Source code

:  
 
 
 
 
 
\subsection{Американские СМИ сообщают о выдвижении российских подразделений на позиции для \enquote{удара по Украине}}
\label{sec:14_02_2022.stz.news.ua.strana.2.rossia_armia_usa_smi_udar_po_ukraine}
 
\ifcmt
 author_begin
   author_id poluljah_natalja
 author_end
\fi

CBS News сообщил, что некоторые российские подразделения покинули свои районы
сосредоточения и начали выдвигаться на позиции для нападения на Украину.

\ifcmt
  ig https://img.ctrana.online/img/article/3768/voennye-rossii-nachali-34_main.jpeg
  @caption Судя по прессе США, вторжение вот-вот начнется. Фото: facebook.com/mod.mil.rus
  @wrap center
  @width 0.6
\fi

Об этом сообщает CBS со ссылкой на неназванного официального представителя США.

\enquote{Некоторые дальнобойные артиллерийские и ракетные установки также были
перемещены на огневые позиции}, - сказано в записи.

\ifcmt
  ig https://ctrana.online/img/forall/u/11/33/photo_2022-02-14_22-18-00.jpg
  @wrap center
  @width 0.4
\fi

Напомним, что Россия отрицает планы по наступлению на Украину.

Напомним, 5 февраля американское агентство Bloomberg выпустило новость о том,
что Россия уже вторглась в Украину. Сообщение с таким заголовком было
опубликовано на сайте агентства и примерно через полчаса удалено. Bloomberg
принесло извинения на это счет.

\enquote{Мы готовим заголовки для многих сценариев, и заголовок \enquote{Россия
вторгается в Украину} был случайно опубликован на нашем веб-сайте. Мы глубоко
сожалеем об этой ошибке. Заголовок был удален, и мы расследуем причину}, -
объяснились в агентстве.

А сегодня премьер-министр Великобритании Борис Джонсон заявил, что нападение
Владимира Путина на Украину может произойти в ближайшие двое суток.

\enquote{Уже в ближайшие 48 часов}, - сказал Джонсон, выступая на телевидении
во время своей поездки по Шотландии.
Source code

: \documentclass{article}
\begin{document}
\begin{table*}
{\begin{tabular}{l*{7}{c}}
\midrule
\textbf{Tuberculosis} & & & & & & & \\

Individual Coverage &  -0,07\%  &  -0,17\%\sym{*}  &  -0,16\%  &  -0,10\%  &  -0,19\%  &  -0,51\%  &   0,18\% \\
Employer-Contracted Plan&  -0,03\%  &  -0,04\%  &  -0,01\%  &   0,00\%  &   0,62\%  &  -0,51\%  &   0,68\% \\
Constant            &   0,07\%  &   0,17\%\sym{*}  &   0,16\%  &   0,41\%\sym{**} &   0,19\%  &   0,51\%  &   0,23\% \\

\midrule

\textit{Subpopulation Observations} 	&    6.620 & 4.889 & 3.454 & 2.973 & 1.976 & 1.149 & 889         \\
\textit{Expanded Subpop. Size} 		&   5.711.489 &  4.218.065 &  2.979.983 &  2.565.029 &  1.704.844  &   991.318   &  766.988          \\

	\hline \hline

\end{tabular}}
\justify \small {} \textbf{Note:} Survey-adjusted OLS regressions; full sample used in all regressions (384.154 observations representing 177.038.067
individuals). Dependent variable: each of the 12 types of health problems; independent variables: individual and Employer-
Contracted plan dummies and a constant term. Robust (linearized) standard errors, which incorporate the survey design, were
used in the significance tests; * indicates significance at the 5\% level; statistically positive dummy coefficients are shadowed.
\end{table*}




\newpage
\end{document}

========

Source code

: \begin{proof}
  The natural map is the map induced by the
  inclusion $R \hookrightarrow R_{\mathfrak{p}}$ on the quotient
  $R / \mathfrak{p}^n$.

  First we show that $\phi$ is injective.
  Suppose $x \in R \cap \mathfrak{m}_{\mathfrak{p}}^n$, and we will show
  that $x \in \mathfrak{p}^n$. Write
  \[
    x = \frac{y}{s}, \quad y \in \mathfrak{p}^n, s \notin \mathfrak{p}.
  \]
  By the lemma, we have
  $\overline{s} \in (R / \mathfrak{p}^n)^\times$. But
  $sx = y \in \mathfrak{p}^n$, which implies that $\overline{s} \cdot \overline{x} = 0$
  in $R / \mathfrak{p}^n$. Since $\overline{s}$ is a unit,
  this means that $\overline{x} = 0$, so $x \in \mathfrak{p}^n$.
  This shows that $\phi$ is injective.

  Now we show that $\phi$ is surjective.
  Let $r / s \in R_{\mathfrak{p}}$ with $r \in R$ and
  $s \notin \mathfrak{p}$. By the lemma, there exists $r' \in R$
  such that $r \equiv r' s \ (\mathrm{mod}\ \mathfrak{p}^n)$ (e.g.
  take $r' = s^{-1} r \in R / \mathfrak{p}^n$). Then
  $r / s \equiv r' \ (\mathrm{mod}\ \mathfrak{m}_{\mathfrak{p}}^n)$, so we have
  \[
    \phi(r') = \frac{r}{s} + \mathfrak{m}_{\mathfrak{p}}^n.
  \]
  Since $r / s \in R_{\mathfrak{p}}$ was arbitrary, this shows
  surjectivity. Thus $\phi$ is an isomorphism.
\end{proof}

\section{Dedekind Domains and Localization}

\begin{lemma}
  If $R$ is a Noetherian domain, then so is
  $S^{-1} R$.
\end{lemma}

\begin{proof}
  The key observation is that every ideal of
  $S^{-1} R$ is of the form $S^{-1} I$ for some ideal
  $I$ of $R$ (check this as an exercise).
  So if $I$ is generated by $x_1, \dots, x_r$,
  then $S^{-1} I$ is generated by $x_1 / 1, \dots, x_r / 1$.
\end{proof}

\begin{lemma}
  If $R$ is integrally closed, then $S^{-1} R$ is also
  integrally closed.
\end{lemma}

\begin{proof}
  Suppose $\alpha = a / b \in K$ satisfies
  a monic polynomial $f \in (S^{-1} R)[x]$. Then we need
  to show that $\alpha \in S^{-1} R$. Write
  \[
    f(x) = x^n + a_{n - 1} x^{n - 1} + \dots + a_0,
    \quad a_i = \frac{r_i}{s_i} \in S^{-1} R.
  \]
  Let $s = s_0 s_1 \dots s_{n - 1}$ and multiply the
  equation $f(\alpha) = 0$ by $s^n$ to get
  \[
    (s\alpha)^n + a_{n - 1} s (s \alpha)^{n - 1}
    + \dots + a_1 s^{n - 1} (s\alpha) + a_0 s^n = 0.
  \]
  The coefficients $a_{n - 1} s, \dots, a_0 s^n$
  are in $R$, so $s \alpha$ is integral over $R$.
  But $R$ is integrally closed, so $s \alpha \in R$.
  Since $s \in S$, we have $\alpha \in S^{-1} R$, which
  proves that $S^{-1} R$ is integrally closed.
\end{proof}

========

● YOUR INSTRUCTIONS:
Give the number of lines in the records above that contain "сайте", with no other words.

● TASK OUTPUT:
2